Comment by ALLTaken
2 months ago
I made a video of it with a friend. The repository is of a large corporate automative industry company. I also have my own private repositories which were always private and OpenAI printed my files in the first prompt. When I prompted again it acted as if it didn't know. But my friend tried on his account and could access the Corp and my private repository without ever being linked.
The Corporate repository was of Volkswagen. It's quite serious of a breach. I only gave it the name of the repository and it printed the files, which shouldn't be possible.
Maybe OpenAI exploits Microsoft to access GitHub fully to train their AI on all of humanity's code for free, violating privacy, security, IP and copyright.
>I only gave it the name of the repository and it printed the files, which shouldn't be possible.
Are you sure these weren't just plausible guesses at file names? It's just a hallucination.

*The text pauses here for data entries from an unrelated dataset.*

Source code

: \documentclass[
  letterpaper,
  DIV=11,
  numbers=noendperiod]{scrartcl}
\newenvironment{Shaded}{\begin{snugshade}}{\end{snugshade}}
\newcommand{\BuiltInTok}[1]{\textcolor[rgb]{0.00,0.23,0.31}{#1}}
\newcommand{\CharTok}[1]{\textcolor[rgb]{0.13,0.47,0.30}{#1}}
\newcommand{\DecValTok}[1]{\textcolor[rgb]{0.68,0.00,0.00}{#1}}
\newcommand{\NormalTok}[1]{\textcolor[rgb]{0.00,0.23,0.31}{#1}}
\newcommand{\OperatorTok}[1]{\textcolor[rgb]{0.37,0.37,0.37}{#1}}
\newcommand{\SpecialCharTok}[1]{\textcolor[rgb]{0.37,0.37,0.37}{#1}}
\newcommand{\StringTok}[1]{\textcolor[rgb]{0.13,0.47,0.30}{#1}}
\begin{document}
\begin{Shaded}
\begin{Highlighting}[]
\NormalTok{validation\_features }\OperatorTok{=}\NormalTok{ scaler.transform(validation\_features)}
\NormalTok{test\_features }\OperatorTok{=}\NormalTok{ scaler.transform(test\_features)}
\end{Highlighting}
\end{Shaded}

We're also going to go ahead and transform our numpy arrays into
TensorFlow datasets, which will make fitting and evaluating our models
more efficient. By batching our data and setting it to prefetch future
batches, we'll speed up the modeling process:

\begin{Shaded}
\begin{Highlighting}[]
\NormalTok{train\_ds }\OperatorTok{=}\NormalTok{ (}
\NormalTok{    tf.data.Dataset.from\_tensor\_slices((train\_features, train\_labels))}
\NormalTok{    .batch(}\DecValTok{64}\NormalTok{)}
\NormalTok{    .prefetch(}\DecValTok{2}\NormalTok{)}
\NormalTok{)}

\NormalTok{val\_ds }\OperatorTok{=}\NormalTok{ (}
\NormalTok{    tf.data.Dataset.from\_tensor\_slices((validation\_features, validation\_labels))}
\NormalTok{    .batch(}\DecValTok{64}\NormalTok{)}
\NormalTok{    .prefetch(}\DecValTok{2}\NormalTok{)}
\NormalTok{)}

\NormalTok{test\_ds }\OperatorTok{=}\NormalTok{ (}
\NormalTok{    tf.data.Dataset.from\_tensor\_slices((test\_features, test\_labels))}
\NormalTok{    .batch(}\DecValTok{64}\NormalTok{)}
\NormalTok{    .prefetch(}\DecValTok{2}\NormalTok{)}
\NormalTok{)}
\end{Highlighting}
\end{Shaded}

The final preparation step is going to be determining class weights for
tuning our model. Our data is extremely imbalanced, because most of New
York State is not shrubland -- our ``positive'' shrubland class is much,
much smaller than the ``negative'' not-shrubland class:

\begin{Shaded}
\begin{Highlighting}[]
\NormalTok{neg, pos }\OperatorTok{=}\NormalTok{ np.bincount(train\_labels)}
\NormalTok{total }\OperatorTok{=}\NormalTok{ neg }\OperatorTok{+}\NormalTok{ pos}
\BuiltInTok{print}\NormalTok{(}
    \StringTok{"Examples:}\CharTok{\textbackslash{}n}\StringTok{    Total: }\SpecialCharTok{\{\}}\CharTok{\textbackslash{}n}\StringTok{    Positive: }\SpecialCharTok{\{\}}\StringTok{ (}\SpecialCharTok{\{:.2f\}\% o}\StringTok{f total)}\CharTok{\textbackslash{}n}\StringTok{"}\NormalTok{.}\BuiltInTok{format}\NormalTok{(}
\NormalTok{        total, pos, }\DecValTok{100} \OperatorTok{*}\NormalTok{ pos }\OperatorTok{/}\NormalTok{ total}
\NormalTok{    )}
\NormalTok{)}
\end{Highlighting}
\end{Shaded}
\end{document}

I asked it for the list of files in some public repositories (which are definitely in the training data) and it gave me a plausible-but-wrong list of files. It can't remember that kind of detail.
I am sure about that, I also thought about hallucination, but it was precise in the first prompt. 2nd and follow-ups had plausible denial and created similar, but clearly different code.
It could even print the list of files and their exact names if triggered right. They may have surely patched that, so that nobody sues them with digital proof. But we recorded it. It was when their new model came out. Don't remember the date, but a few months ago. We have two videos and different repositories it should not have access to at all.
Microsoft owns GitHub. OpenAI has a multi-billion dollar investment from Microsoft and access to their Infrastructure "for training" and seems likely, they got access to GitHub. Something that they shouldn't do, since that's illegal and very unethical.